BEGIN

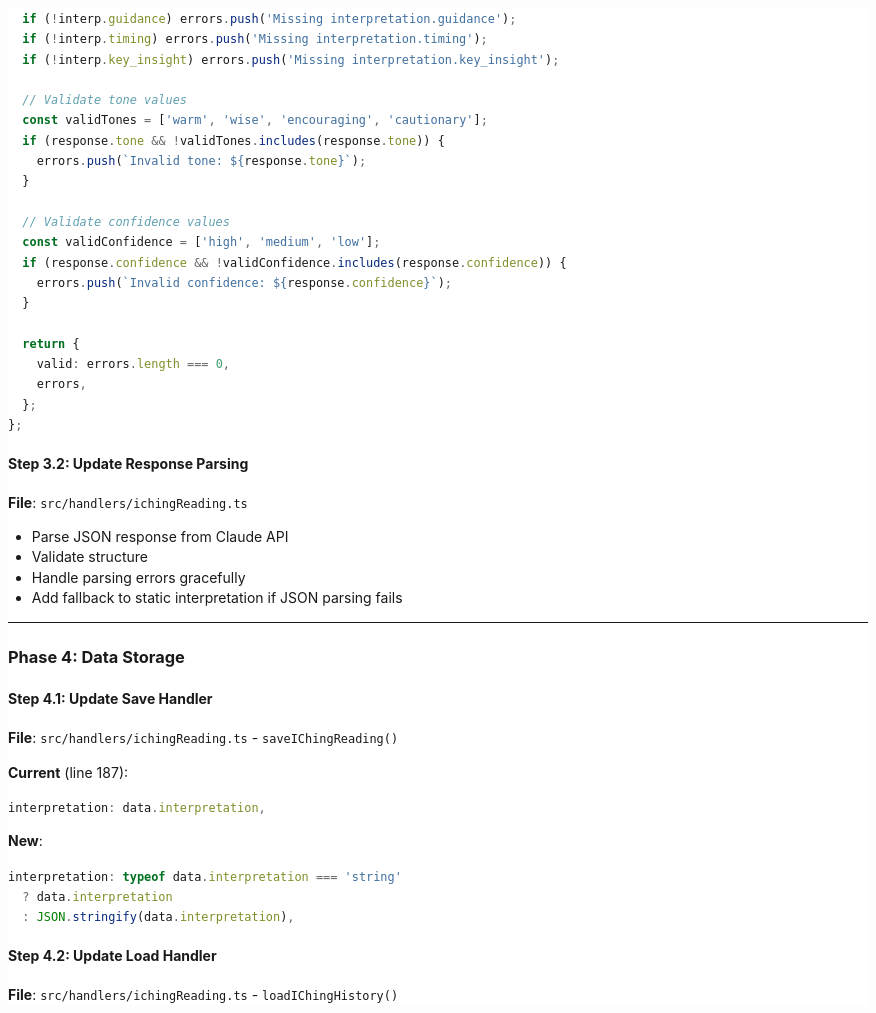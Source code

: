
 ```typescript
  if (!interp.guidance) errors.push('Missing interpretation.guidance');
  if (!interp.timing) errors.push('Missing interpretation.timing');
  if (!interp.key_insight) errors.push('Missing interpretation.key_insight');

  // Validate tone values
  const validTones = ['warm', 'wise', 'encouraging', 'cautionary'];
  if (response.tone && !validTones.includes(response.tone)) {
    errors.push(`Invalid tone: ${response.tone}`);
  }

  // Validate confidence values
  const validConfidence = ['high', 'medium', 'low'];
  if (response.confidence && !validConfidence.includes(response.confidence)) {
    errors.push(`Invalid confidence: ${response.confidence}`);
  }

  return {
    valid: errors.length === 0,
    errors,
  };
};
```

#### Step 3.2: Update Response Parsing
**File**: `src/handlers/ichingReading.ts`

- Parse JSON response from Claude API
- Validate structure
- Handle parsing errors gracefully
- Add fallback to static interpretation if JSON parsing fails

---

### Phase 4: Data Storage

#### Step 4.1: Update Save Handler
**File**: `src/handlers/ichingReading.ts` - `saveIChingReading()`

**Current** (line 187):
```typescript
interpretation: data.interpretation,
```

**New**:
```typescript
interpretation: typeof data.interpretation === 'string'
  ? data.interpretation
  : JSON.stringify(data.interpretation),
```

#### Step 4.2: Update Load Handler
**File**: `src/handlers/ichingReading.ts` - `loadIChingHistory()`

END
BEGIN

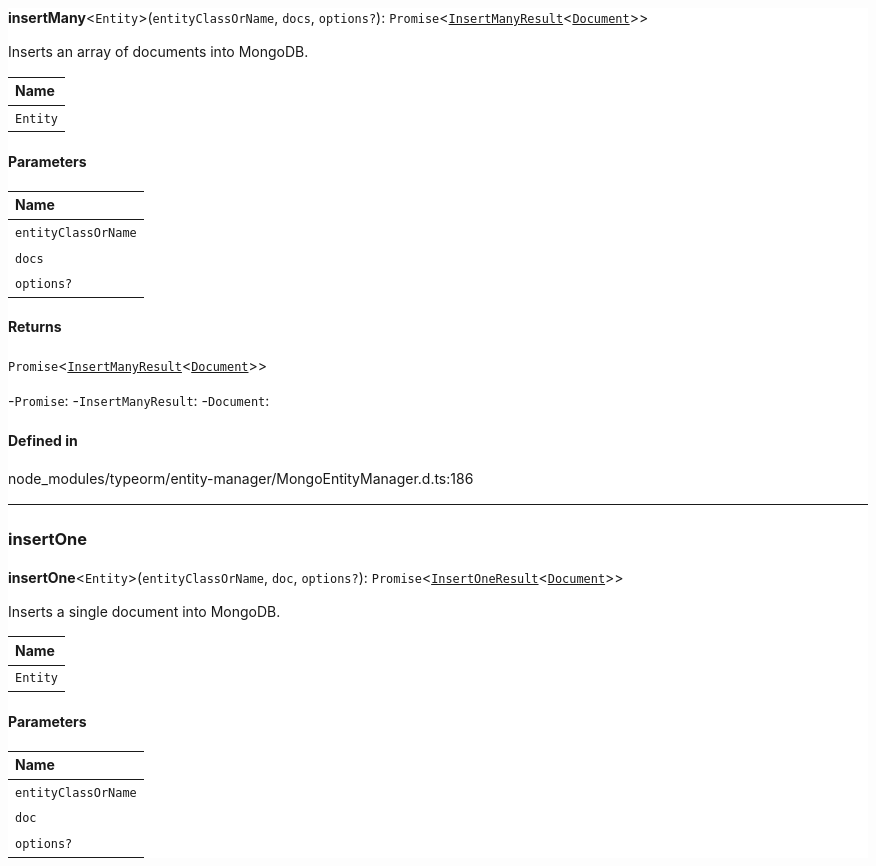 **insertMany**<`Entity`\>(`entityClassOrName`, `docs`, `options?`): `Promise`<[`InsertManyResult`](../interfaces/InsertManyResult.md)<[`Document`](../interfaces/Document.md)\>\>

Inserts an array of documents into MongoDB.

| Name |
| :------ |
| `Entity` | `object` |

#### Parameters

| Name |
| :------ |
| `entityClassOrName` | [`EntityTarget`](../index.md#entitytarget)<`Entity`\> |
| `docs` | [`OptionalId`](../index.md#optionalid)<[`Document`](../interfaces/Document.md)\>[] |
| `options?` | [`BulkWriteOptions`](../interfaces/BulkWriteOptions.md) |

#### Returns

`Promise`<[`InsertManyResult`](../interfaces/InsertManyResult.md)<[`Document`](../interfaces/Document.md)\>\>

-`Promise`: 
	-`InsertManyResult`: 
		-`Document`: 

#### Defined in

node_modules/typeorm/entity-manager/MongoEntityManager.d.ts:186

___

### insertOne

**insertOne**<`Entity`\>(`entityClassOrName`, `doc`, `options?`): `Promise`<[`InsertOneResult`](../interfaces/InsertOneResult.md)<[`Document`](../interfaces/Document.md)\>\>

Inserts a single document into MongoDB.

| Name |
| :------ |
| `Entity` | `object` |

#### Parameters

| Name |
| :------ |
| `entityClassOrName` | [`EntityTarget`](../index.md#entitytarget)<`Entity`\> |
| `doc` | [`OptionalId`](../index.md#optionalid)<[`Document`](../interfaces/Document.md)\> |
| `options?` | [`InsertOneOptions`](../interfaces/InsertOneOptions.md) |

END

== PROMPT ==
When the word "validConfidence" appears in a line of the listing, pull that line out.

== ANSWER AREA ==
  const validConfidence = ['high', 'medium', 'low'];
  if (response.confidence && !validConfidence.includes(response.confidence)) {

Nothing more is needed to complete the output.